Imagining America Mission and History

Imagining America’s mission is to strengthen the public role and democratic purposes of the humanities, arts, and design. In order to fulfill this mission, we support publicly-engaged academic work in the cultural disciplines and the structural changes in higher education that such work requires. Our major task is to constitute public scholarship as an important and legitimate enterprise.

Our activities are based on the conviction that making universities more civic requires ongoing collaboration with partners in the public and non-profit arenas. Imagining America’s programs focus on building a national community of public scholars, researching the scope and practices of public scholarship and art, creating models of program infrastructure, making new scholarship visible and audible, establishing platforms for civic conversation, carrying out strategic educational and policy initiatives, and forging regional alliances.

Imagining America began in March 1999 as a partner of the White House Millennium Council. IA’s inaugural White House conference produced collective support for a community of action made up of university presidents, faculty artists, scholars, and community cultural leaders. Conference attendees testified to the importance of civic work, and gave us three important messages about what people engaged in campus-community cultural partnerships want and need: direct support from colleges and universities for new kinds of work; a network of artists and humanists involved in these projects; and legitimacy within the professional economy of the university. These needs still motivate our programs and our plans.

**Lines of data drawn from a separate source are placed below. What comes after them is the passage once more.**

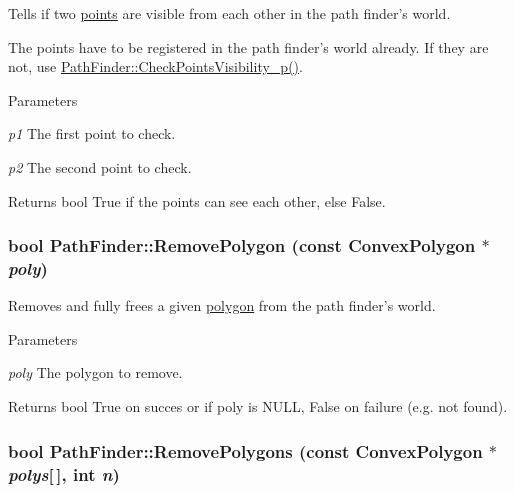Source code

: Tells if two \hyperlink{structPathFinder_1_1Point}{points} are visible from each other in the path finder's world. 

The points have to be registered in the path finder's world already. If they are not, use \hyperlink{classPathFinder_a12fb7b7f54766d8bbf5753a5a036a5f0}{PathFinder::CheckPointsVisibility\_\-p()}.


\begin{DoxyParams}{Parameters}
\item[{\em p1}]The first point to check. \item[{\em p2}]The second point to check. \end{DoxyParams}
\begin{DoxyReturn}{Returns}
bool True if the points can see each other, else False. 
\end{DoxyReturn}
\hypertarget{classPathFinder_adbc8795e40ef601769a2659c241b4cb9}{
\subsubsection[{RemovePolygon}]{\setlength{\rightskip}{0pt plus 5cm}bool PathFinder::RemovePolygon (const {\bf ConvexPolygon} $\ast$ {\em poly})}}
\label{classPathFinder_adbc8795e40ef601769a2659c241b4cb9}


Removes and fully frees a given \hyperlink{structPathFinder_1_1ConvexPolygon}{polygon} from the path finder's world. 


\begin{DoxyParams}{Parameters}
\item[{\em poly}]The polygon to remove. \end{DoxyParams}
\begin{DoxyReturn}{Returns}
bool True on succes or if poly is NULL, False on failure (e.g. not found). 
\end{DoxyReturn}
\hypertarget{classPathFinder_a4707e0176f1a42c14f71fabc1cca4927}{
\subsubsection[{RemovePolygons}]{\setlength{\rightskip}{0pt plus 5cm}bool PathFinder::RemovePolygons (const {\bf ConvexPolygon} $\ast$ {\em polys}\mbox{[}$\,$\mbox{]}, \/  int {\em n})}}
\label{classPathFinder_a4707e0176f1a42c14f71fabc1cca4927}



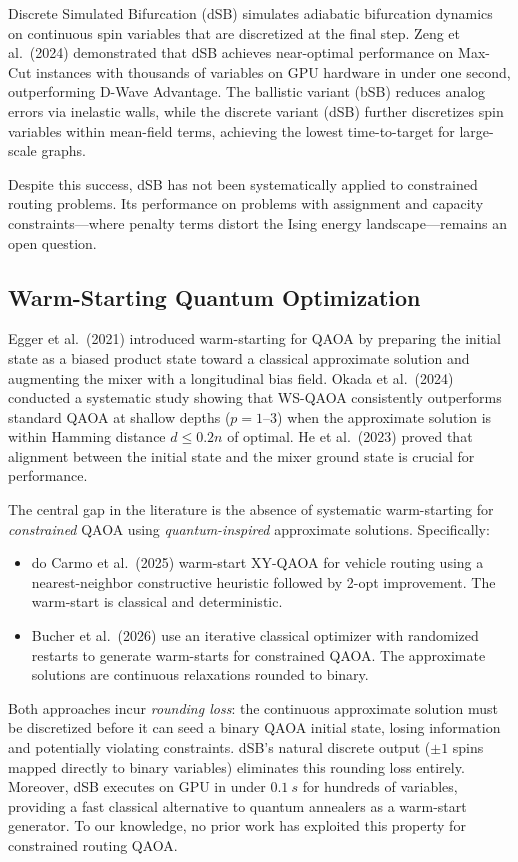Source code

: \documentclass[11pt,a4paper]{article}
\theoremstyle{definition}
\begin{document}
Discrete Simulated Bifurcation (dSB) simulates adiabatic bifurcation dynamics on continuous spin variables that are discretized at the final step. Zeng et al.\ (2024) demonstrated that dSB achieves near-optimal performance on Max-Cut instances with thousands of variables on GPU hardware in under one second, outperforming D-Wave Advantage. The ballistic variant (bSB) reduces analog errors via inelastic walls, while the discrete variant (dSB) further discretizes spin variables within mean-field terms, achieving the lowest time-to-target for large-scale graphs.

Despite this success, dSB has not been systematically applied to constrained routing problems. Its performance on problems with assignment and capacity constraints---where penalty terms distort the Ising energy landscape---remains an open question.

\subsection{Warm-Starting Quantum Optimization}

Egger et al.\ (2021) introduced warm-starting for QAOA by preparing the initial state as a biased product state toward a classical approximate solution and augmenting the mixer with a longitudinal bias field. Okada et al.\ (2024) conducted a systematic study showing that WS-QAOA consistently outperforms standard QAOA at shallow depths ($p=1$--$3$) when the approximate solution is within Hamming distance $d \leq 0.2n$ of optimal. He et al.\ (2023) proved that alignment between the initial state and the mixer ground state is crucial for performance.

The central gap in the literature is the absence of systematic warm-starting for \emph{constrained} QAOA using \emph{quantum-inspired} approximate solutions. Specifically:
\begin{itemize}
    \item do Carmo et al.\ (2025) warm-start XY-QAOA for vehicle routing using a nearest-neighbor constructive heuristic followed by 2-opt improvement. The warm-start is classical and deterministic.
    \item Bucher et al.\ (2026) use an iterative classical optimizer with randomized restarts to generate warm-starts for constrained QAOA. The approximate solutions are continuous relaxations rounded to binary.
\end{itemize}
Both approaches incur \emph{rounding loss}: the continuous approximate solution must be discretized before it can seed a binary QAOA initial state, losing information and potentially violating constraints. dSB's natural discrete output ($\pm 1$ spins mapped directly to binary variables) eliminates this rounding loss entirely. Moreover, dSB executes on GPU in under $\SI{0.1}{s}$ for hundreds of variables, providing a fast classical alternative to quantum annealers as a warm-start generator. To our knowledge, no prior work has exploited this property for constrained routing QAOA.
\end{document}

In 2001, Imagining America became a consortium of colleges and universities, based at the University of Michigan; it now has over 80 consortium members.  Our report, The End of the Beginning, outlines the first two years of Imagining America’s founding and growth.  The organization is now based at Syracuse University, where it reports to the office of the chancellor.  Our work is funded by three sources: fees paid by member colleges and universities; support from Syracuse University; and external grants.